» **What is required**
Print, exactly and completely, the data that appears below.

» **Extracted material**

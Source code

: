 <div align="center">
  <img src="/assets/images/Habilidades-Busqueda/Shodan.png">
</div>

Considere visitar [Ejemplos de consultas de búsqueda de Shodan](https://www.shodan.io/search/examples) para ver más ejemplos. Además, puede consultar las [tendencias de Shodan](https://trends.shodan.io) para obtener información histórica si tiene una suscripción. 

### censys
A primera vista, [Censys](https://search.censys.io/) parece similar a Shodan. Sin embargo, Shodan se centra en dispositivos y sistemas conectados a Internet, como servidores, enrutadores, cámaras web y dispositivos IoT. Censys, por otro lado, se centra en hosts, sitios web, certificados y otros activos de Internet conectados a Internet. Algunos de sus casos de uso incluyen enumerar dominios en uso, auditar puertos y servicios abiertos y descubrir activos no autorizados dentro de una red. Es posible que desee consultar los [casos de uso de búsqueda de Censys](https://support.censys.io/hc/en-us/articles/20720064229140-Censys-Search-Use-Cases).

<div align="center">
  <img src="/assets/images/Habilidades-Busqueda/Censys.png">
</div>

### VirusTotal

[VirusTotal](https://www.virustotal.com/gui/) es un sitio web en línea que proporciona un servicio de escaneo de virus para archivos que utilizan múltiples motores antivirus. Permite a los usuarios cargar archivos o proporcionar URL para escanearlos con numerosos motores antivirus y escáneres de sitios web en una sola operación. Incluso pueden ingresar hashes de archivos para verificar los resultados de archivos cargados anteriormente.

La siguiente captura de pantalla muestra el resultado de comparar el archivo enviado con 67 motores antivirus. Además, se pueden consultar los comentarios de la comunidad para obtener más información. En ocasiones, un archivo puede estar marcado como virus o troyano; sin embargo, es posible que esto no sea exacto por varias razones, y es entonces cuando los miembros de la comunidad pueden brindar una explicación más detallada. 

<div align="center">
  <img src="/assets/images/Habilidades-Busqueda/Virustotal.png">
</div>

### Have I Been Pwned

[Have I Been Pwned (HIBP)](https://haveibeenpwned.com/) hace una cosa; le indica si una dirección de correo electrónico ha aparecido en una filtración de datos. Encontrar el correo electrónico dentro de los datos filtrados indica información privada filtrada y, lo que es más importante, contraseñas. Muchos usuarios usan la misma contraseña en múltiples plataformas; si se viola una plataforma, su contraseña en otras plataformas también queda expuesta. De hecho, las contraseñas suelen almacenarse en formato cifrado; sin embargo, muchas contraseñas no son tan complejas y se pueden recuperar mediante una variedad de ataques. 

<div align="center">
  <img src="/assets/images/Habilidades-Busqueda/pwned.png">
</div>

» **Output for this task**
Source code

: <div align="center">
  <img src="/assets/images/Habilidades-Busqueda/Shodan.png">
</div>

Considere visitar [Ejemplos de consultas de búsqueda de Shodan](https://www.shodan.io/search/examples) para ver más ejemplos. Además, puede consultar las [tendencias de Shodan](https://trends.shodan.io) para obtener información histórica si tiene una suscripción. 

### censys
A primera vista, [Censys](https://search.censys.io/) parece similar a Shodan. Sin embargo, Shodan se centra en dispositivos y sistemas conectados a Internet, como servidores, enrutadores, cámaras web y dispositivos IoT. Censys, por otro lado, se centra en hosts, sitios web, certificados y otros activos de Internet conectados a Internet. Algunos de sus casos de uso incluyen enumerar dominios en uso, auditar puertos y servicios abiertos y descubrir activos no autorizados dentro de una red. Es posible que desee consultar los [casos de uso de búsqueda de Censys](https://support.censys.io/hc/en-us/articles/20720064229140-Censys-Search-Use-Cases).

<div align="center">
  <img src="/assets/images/Habilidades-Busqueda/Censys.png">
</div>

### VirusTotal

[VirusTotal](https://www.virustotal.com/gui/) es un sitio web en línea que proporciona un servicio de escaneo de virus para archivos que utilizan múltiples motores antivirus. Permite a los usuarios cargar archivos o proporcionar URL para escanearlos con numerosos motores antivirus y escáneres de sitios web en una sola operación. Incluso pueden ingresar hashes de archivos para verificar los resultados de archivos cargados anteriormente.

La siguiente captura de pantalla muestra el resultado de comparar el archivo enviado con 67 motores antivirus. Además, se pueden consultar los comentarios de la comunidad para obtener más información. En ocasiones, un archivo puede estar marcado como virus o troyano; sin embargo, es posible que esto no sea exacto por varias razones, y es entonces cuando los miembros de la comunidad pueden brindar una explicación más detallada. 

<div align="center">
  <img src="/assets/images/Habilidades-Busqueda/Virustotal.png">
</div>

### Have I Been Pwned

[Have I Been Pwned (HIBP)](https://haveibeenpwned.com/) hace una cosa; le indica si una dirección de correo electrónico ha aparecido en una filtración de datos. Encontrar el correo electrónico dentro de los datos filtrados indica información privada filtrada y, lo que es más importante, contraseñas. Muchos usuarios usan la misma contraseña en múltiples plataformas; si se viola una plataforma, su contraseña en otras plataformas también queda expuesta. De hecho, las contraseñas suelen almacenarse en formato cifrado; sin embargo, muchas contraseñas no son tan complejas y se pueden recuperar mediante una variedad de ataques. 

<div align="center">
  <img src="/assets/images/Habilidades-Busqueda/pwned.png">
</div>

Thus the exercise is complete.